Nonetheless, Republicans did follow his advice. In recent months, the GOP seems to have transitioned from being the stupid party to being the crazy party.
I know, I’m being shrill. But as it grows increasingly hard to see how, in the face of Republican hysteria over health reform, we can avoid a government shutdown — and maybe the even more frightening prospect of a debt default — the time for euphemism is past.
It helps, I think, to understand just how unprecedented today’s political climate really is.
Divided government in itself isn’t unusual and is, in fact, more common than not. Since World War II, there have been 35 Congresses, and in only 13 of those cases did the president’s party fully control the legislature.
Nonetheless, the U.S. government continued to function. Most of the time divided government led to compromise; sometimes to stalemate. Nobody even considered the possibility that a party might try to achieve its agenda, not through the constitutional process, but through blackmail — by threatening to bring the federal government, and maybe the whole economy, to its knees unless its demands were met.
True, there was the government shutdown of 1995. But this was widely recognized after the fact as both an outrage and a mistake. And that confrontation came just after a sweeping Republican victory in the midterm elections, allowing the GOP to make the case that it had a popular mandate to challenge what it imagined to be a crippled, lame-duck president.
Today, by contrast, Republicans are coming off an election in which they failed to retake the presidency despite a weak economy, failed to retake the Senate even though far more Democratic than Republican seats were at risk, and held the House only through a combination of gerrymandering and the vagaries of districting. Democrats actually won the popular ballot for the House by 1.4 million votes. This is not a party that, by any conceivable standard of legitimacy, has the right to make extreme demands on the president.
Yet, at the moment, it seems highly likely that the Republican Party will refuse to fund the government, forcing a shutdown at the beginning of next month, unless President Barack Obama dismantles the health reform that is the signature achievement of his presidency. Republican leaders realize that this is a bad idea, but, until recently, their notion of preaching moderation was to urge party radicals not to hold America hostage over the federal budget so they could wait a few weeks and hold it hostage over the debt ceiling instead.

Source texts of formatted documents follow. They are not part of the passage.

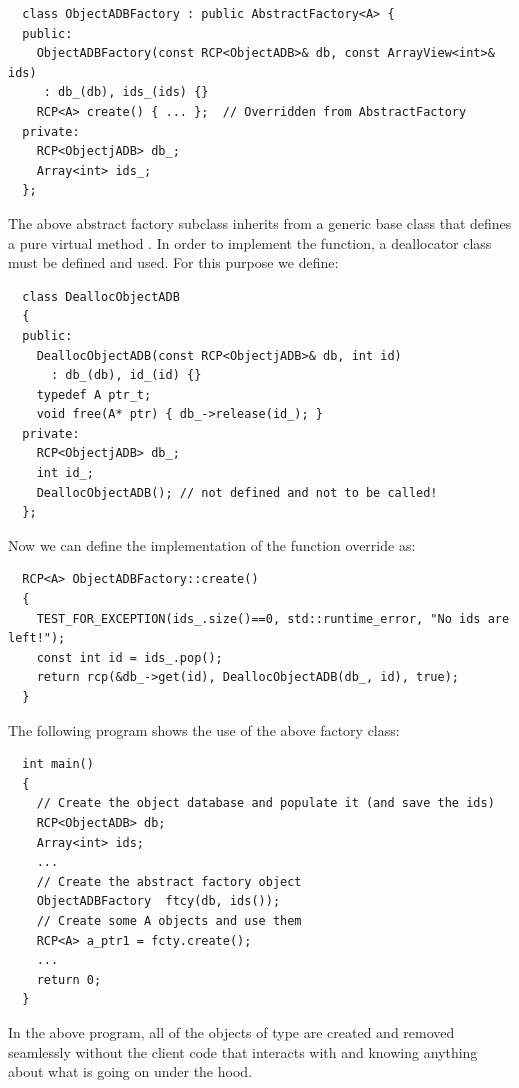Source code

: \documentclass[pdf,ps2pdf,11pt]{SANDreport}
\begin{document}
{\small\begin{verbatim}
  class ObjectADBFactory : public AbstractFactory<A> {
  public:
    ObjectADBFactory(const RCP<ObjectADB>& db, const ArrayView<int>& ids)
     : db_(db), ids_(ids) {}
    RCP<A> create() { ... };  // Overridden from AbstractFactory
  private:
    RCP<ObjectjADB> db_;
    Array<int> ids_;
  };
\end{verbatim}}

The above abstract factory subclass {}
inherits from a generic {} base class that
defines a pure virtual method {}.  In order to
implement the {} function, a deallocator class must
be defined and used.  For this purpose we define:

{\small\begin{verbatim}
  class DeallocObjectADB
  {
  public:
    DeallocObjectADB(const RCP<ObjectjADB>& db, int id)
      : db_(db), id_(id) {}
    typedef A ptr_t;
    void free(A* ptr) { db_->release(id_); }
  private:
    RCP<ObjectjADB> db_;
    int id_;
    DeallocObjectADB(); // not defined and not to be called!
  };
\end{verbatim}}

Now we can define the implementation of the {}
function override as:

{\small\begin{verbatim}
  RCP<A> ObjectADBFactory::create()
  {
    TEST_FOR_EXCEPTION(ids_.size()==0, std::runtime_error, "No ids are left!");
    const int id = ids_.pop();
    return rcp(&db_->get(id), DeallocObjectADB(db_, id), true);
  }
\end{verbatim}}

The following program shows the use of the above factory class:

{\small\begin{verbatim}
  int main()
  {
    // Create the object database and populate it (and save the ids)
    RCP<ObjectADB> db;
    Array<int> ids;
    ...
    // Create the abstract factory object
    ObjectADBFactory  ftcy(db, ids());
    // Create some A objects and use them
    RCP<A> a_ptr1 = fcty.create();
    ...
    return 0;
  }
\end{verbatim}}

In the above program, all of the objects of type {} are
created and removed seamlessly without the client code that interacts
with {} and {} knowing anything
about what is going on under the hood.
\end{document}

Now they’ve given up even on that delaying tactic. The latest news is that John Boehner, the speaker of the House, has abandoned his efforts to craft a face-saving climbdown on the budget, which means that we’re all set for shutdown, possibly followed by debt crisis.
How did we get here?
Some pundits insist, even now, that this is somehow Obama’s fault. Why can’t he sit down with Boehner the way Ronald Reagan used to sit down with Tip O’Neill? But O’Neill didn’t lead a party whose base demanded that he shut down the government unless Reagan revoked his tax cuts, and O’Neill didn’t face a caucus prepared to depose him as speaker at the first hint of compromise.
No, this story is all about the GOP. First came the southern strategy, in which the Republican elite cynically exploited racial backlash to promote economic goals, mainly low taxes for rich people and deregulation. Over time, this gradually morphed into what we might call the crazy strategy, in which the elite turned to exploiting the paranoia that has always been a factor in American politics — Hillary killed Vince Foster! Obama was born in Kenya! Death panels! — to promote the same goals.

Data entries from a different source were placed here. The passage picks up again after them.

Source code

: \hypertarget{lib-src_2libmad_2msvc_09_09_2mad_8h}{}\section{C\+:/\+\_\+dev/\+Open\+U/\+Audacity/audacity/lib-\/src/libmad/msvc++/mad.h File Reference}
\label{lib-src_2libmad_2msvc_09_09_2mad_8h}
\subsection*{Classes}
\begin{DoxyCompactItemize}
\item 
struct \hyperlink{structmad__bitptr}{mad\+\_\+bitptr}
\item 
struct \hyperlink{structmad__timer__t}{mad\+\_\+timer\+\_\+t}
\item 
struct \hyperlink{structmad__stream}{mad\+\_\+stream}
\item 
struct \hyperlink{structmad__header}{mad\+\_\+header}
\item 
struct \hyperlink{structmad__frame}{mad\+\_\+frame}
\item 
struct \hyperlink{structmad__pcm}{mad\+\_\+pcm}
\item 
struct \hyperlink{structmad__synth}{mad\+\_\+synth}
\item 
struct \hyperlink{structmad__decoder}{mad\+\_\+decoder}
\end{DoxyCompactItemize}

But now we’re in a third stage, where the elite has lost control of the Frankenstein-like monster it created.
So now we get to witness the hilarious spectacle of Karl Rove in The Wall Street Journal, pleading with Republicans to recognize the reality that Obamacare can’t be defunded. Why hilarious? Because Rove and his colleagues have spent decades trying to ensure that the Republican base lives in an alternate reality defined by Rush Limbaugh and Fox News. Can we say “hoist with their own petard”?
Of course, the coming confrontations are likely to damage America as a whole, not just the Republican brand. But, you know, this political moment of truth was going to happen sooner or later. We might as well have it now.
Paul Krugman is a columnist for The New York Times.